On Friday, a gunman took hostages at a supermarket in Trebes, France and claimed allegiance to ISIS. He did so with a direct callback to the 2015 Paris terror attacks that killed 130 people while demanding the release of the only surviving suspect, Salah Abdeslam (who is currently on trial in Belgium in connection with the shootout that led to his arrest). The hostage situation in Trebes has now turned fatal, with the shooter killing at least three, including a shopper and a butcher, according to the Evening Standard, and injuring a dozen more, including an off-duty police officer.
Fox News reports word from French Prime Minister Edouard Philippe, who quickly declared that this “seems to be a terrorist act” and “a serious situation.” Since that time, the gunman (who reportedly referenced French air force attacks on ISIS while shouting, “You’re bombing Syria, you’re going to die”) appears to have released all hostages who haven’t been shot. Yet the BBC adds that the suspect remained in the supermarket:
Trèbes Mayor Eric Menassi told BFM TV that the gunman was now alone in the shop with one police officer, after other hostages were freed.
The suspect is said to be heavily armed and asking for the release of Salah Abdeslam, the most important surviving suspect in the 13 November 2015 Paris attacks, which killed 130 people. Reports say the suspect is known to French intelligence services and that his mother is at the scene.
At 10:30 am EST, the Telegraph reported that the gunman (a Moroccan national) was shot and killed by police during the standoff, thereby putting an end to the immediate situation.

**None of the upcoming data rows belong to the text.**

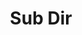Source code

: ---
categories: ["Examples", "Placeholders"]
tags: ["test","docs"] 
title: "Sub Dir"
linkTitle: "Sub Dir"
weight: -2
description: >
  What does your user need to know to try your project?
---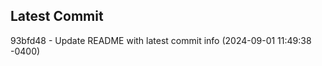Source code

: 
## Latest Commit
93bfd48 - Update README with latest commit info (2024-09-01 11:49:38 -0400) <Yunxi-Zhou>
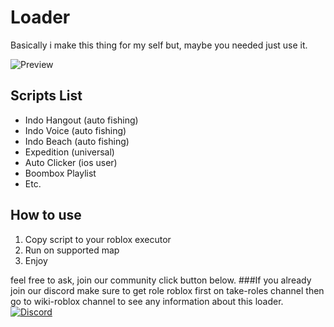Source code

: # Loader
Basically i make this thing for my self but, maybe you needed just use it.

![Preview](preview.jpg)

## Scripts List
- Indo Hangout (auto fishing)
- Indo Voice (auto fishing)
- Indo Beach (auto fishing)
- Expedition (universal)
- Auto Clicker (ios user)
- Boombox Playlist
- Etc.

## How to use
1. Copy script to your roblox executor
2. Run on supported map
3. Enjoy

feel free to ask, join our community click button below.
###If you already join our discord make sure to get role roblox first on take-roles channel then go to wiki-roblox channel to see any information about this loader.
[![Discord](https://img.shields.io/badge/Discord-7289da?style=for-the-badge&logo=discord&logoColor=white)](https://discord.gg/Wkk7SVHvjV)
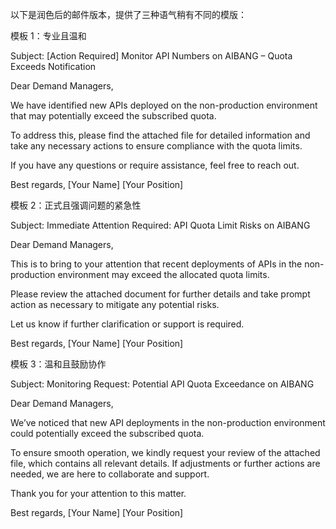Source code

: 以下是润色后的邮件版本，提供了三种语气稍有不同的模版：

模板 1：专业且温和

Subject: [Action Required] Monitor API Numbers on AIBANG – Quota Exceeds Notification

Dear Demand Managers,

We have identified new APIs deployed on the non-production environment that may potentially exceed the subscribed quota.

To address this, please find the attached file for detailed information and take any necessary actions to ensure compliance with the quota limits.

If you have any questions or require assistance, feel free to reach out.

Best regards,
[Your Name]
[Your Position]

模板 2：正式且强调问题的紧急性

Subject: Immediate Attention Required: API Quota Limit Risks on AIBANG

Dear Demand Managers,

This is to bring to your attention that recent deployments of APIs in the non-production environment may exceed the allocated quota limits.

Please review the attached document for further details and take prompt action as necessary to mitigate any potential risks.

Let us know if further clarification or support is required.

Best regards,
[Your Name]
[Your Position]

模板 3：温和且鼓励协作

Subject: Monitoring Request: Potential API Quota Exceedance on AIBANG

Dear Demand Managers,

We’ve noticed that new API deployments in the non-production environment could potentially exceed the subscribed quota.

To ensure smooth operation, we kindly request your review of the attached file, which contains all relevant details. If adjustments or further actions are needed, we are here to collaborate and support.

Thank you for your attention to this matter.

Best regards,
[Your Name]
[Your Position]


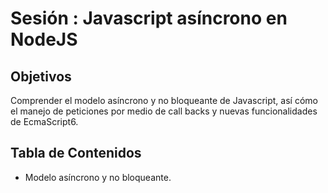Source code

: # Sesión : Javascript asíncrono en NodeJS

## Objetivos

Comprender el modelo asíncrono y no bloqueante de Javascript, así cómo el manejo de peticiones por medio de call backs y nuevas funcionalidades de EcmaScript6.

## Tabla de Contenidos

- Modelo asíncrono y no bloqueante.
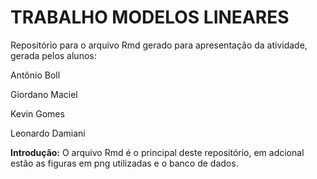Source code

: # TRABALHO MODELOS LINEARES

Repositório para o arquivo Rmd gerado para apresentação da atividade, gerada pelos alunos:

Antônio Boll

Giordano Maciel

Kevin Gomes

Leonardo Damiani

**Introdução:** O arquivo Rmd é o principal deste repositório, em adcional estão as figuras em png utilizadas e o banco de dados.
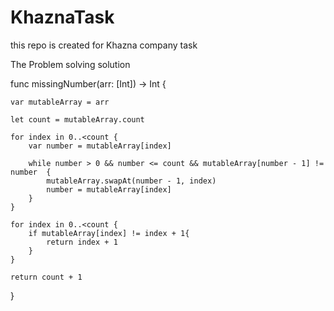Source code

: # KhaznaTask
this repo is created for Khazna company task 

The Problem solving solution 


func missingNumber(arr: [Int]) -> Int {

	var mutableArray = arr

	let count = mutableArray.count

	for index in 0..<count {
		var number = mutableArray[index]

		while number > 0 && number <= count && mutableArray[number - 1] != number  {
			mutableArray.swapAt(number - 1, index)
			number = mutableArray[index]
		}
	}

	for index in 0..<count {
		if mutableArray[index] != index + 1{
			return index + 1
		}
	}

	return count + 1
}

This attack follows a likely-related Friday incident in nearby Carcassonne (about 15 minutes away), where a policeman was shot while jogging. And while the Islamic State has not issued a direct statement on the Trebes attack as of yet, this news follows days after an ISIS suicide bomber killed 30 during Persian New Year celebrations in Afghanistan. Both attacks, inevitably, will spark fresh concerns that although the number of ISIS militants appears to be on the downswing (as the U.S. helps liberate Iraq and Syria), the terror organization is still operating, recruiting, and influencing on a global basis.